29. Street children are more likely to be
sexually active at a younger age. They are unlikely to use testing
and counselling or treatment services, access to which often depends
on consent from a parent or guardian and a stable, supportive
home life. Street children are in great need of HIV prevention
services, but rarely receive them.
RECOMMENDATION
30. A comprehensive range of HIV services
need to be made available so that those outside of traditional
settings can also access a full range of prevention, treatment
care and support services.
Question 5: "the effectiveness of social
protection programmes within the Strategy"
31. World Vision welcomed the allocation
of £200 million within the AIDS Strategy to develop social
protection policies and programmes in at least eight African countries,
as well as the announcement of a further £200 million at
the G20 London Summit to support the Rapid Social Response Fund.
32. However, there will be many competing
demands for this money. Vulnerable households with children will
be just one group. World Vision is concerned that there is a danger
that funding for social protection will be regarded as limited
to providing cash transfers, which whilst important, are only
one part of the required package of policies and services needed
to care and protect vulnerable children affected by HIV &
AIDS (others include; child and legal protection services, psycho-social
support, and strengthened community support.) Social transfers
do not necessarily benefit vulnerable children living outside
family settings and in households where there is poor intra-household
distribution.
RECOMMENDATIONS
The UK Government must:
33. Work with governments and international
development partners to implement the key steps for promoting
child sensitive social protection as outlined in the Joint Statement
on Child Sensitive Social Protection.
34. Support the robust operations research
agenda for strengthening social welfare systems, in support of
social transfers that was agreed at a meeting on Social Welfare
and Cash Transfers, held in Carmona in April 2009.[1]
Question 6: "progress towards the commitment
to universal access to anti-retroviral treatment and its impact
on the effectiveness of care and treatment, particularly for women"
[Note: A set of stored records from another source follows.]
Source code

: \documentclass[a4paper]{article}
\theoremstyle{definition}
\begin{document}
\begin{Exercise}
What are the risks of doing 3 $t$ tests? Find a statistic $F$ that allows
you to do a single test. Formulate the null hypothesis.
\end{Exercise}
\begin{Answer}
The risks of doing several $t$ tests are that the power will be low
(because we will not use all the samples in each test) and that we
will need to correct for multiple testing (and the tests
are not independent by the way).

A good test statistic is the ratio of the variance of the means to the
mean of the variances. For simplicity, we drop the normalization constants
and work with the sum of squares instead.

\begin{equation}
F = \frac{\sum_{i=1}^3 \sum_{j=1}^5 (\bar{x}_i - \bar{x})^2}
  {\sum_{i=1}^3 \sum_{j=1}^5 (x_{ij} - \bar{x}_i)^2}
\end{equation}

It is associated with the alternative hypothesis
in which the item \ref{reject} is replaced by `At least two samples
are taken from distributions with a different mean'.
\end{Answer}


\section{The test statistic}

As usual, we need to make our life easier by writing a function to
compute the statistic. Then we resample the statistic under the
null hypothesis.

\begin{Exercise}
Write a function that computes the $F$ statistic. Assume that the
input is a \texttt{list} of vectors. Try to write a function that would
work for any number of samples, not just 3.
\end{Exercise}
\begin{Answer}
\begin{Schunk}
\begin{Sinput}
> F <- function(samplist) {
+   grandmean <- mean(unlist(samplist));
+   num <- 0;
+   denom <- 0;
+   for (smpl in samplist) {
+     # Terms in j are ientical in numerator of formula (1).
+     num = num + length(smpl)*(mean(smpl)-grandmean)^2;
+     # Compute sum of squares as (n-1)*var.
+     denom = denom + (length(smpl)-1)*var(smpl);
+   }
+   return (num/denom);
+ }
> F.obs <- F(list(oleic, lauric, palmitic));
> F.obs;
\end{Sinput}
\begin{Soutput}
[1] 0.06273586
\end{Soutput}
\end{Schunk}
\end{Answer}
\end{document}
35. While rapid developments have been made
over the last two years in the number of adults accessing antiretroviral
therapy, treatment for children has not kept pace. Children remain
about one third as likely to receive antiretroviral therapy as
adults. HIV infection progresses aggressively in children without
optimal HIV treatment and care. HIV & AIDS accounts for 5%
of deaths in children younger than five years of age in Africa
and was the leading cause of death in five countries in and southern
Africa in 2004.
36. Despite the increase in the number of
children under age 15 in low- and middle-income countries who
receive antiretroviral treatment to almost 200,000 in 2007, those
children currently on treatment still only represent 10% of children
who need it. This is despite the target being for 80% of children
to access HIV and AIDS treatment by 2010.
37. Early treatment with antiretrovirals
within the first few months of life can dramatically improve the
survival rates of children with HIV. A recent study in South Africa
found mortality was reduced by 75% in infants living with HIV
who were treated before they reached 12 weeks of age.
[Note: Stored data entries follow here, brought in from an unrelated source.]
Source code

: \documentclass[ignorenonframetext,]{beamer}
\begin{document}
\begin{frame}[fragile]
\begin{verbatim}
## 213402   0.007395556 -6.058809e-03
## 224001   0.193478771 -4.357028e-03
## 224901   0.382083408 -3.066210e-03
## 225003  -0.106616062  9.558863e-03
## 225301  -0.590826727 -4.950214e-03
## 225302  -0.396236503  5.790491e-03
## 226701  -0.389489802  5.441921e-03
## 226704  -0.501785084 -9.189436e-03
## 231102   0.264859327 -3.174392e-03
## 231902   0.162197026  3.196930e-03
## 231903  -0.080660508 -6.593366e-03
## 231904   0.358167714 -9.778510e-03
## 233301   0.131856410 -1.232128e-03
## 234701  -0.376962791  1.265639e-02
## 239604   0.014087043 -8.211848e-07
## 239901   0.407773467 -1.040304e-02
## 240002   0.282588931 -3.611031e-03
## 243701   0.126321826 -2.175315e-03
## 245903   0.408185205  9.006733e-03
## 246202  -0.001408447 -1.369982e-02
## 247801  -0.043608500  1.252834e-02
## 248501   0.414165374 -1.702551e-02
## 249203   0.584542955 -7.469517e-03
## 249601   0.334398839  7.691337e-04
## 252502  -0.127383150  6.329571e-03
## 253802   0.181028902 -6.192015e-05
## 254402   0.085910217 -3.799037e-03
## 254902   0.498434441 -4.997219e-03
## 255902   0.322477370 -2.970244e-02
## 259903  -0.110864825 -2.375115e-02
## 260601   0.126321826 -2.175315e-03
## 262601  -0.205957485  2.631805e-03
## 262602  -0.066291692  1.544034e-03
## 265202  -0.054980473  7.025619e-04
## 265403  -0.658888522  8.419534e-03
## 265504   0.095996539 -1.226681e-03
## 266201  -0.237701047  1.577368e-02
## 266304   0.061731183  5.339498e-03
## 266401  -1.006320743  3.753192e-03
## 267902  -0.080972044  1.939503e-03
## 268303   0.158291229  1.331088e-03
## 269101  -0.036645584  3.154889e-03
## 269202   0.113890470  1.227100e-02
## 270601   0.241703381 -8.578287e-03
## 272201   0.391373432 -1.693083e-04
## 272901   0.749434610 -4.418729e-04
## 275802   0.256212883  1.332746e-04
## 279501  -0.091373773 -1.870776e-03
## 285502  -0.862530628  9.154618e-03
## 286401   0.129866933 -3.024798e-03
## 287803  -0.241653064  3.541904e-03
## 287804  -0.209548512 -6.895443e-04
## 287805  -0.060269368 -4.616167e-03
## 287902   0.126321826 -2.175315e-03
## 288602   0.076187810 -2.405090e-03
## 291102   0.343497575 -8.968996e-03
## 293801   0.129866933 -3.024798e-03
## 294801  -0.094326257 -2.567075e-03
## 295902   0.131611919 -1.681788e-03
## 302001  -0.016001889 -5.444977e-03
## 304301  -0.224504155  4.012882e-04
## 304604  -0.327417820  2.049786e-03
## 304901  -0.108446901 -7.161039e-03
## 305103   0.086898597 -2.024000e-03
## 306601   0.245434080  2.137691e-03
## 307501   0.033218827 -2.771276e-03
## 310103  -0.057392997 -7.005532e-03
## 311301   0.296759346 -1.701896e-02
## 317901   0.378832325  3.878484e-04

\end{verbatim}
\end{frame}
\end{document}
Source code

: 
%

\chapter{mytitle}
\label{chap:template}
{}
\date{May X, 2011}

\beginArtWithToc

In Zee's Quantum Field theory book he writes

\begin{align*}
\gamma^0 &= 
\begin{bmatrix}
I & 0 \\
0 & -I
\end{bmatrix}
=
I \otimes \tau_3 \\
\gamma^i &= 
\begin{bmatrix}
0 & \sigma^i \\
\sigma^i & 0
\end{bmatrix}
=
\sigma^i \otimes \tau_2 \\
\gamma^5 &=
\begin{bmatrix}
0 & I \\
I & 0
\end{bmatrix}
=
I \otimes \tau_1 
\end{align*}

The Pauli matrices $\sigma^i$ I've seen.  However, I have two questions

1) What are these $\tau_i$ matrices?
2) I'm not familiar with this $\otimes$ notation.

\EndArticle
38. There are several barriers to children
receiving antiretroviral treatment, such as the treatment being
more complicated due to the special formulations of the medication
needed. When versions for children do exist, they are often not
adapted for use in resource-limited settings (eg they need refrigeration
or access to safe drinking water. Paediatric formulations are
not a priority for pharmaceutical companies as 90% live in resource
poor countries. Patents can provide barriers for generic companies
to develop alternative drugs.
39. There are additional issues such as
mothers who are living with HIV are frequently victims of abuse,
including stigmatization, violence, and property rights violations,
and unable to care for their children.
RECOMMENDATIONS
The UK government must:
40. Work with other governments to set targets
to ensure effective and equitable access to antiretroviral therapy
for children with HIV.
41. Continue to support UNITAID's patent
pool for second generation and child-friendly HIV treatments.
This pool will enable all patent owners to combine their expertise
in order to produce better and cheaper medicine for children.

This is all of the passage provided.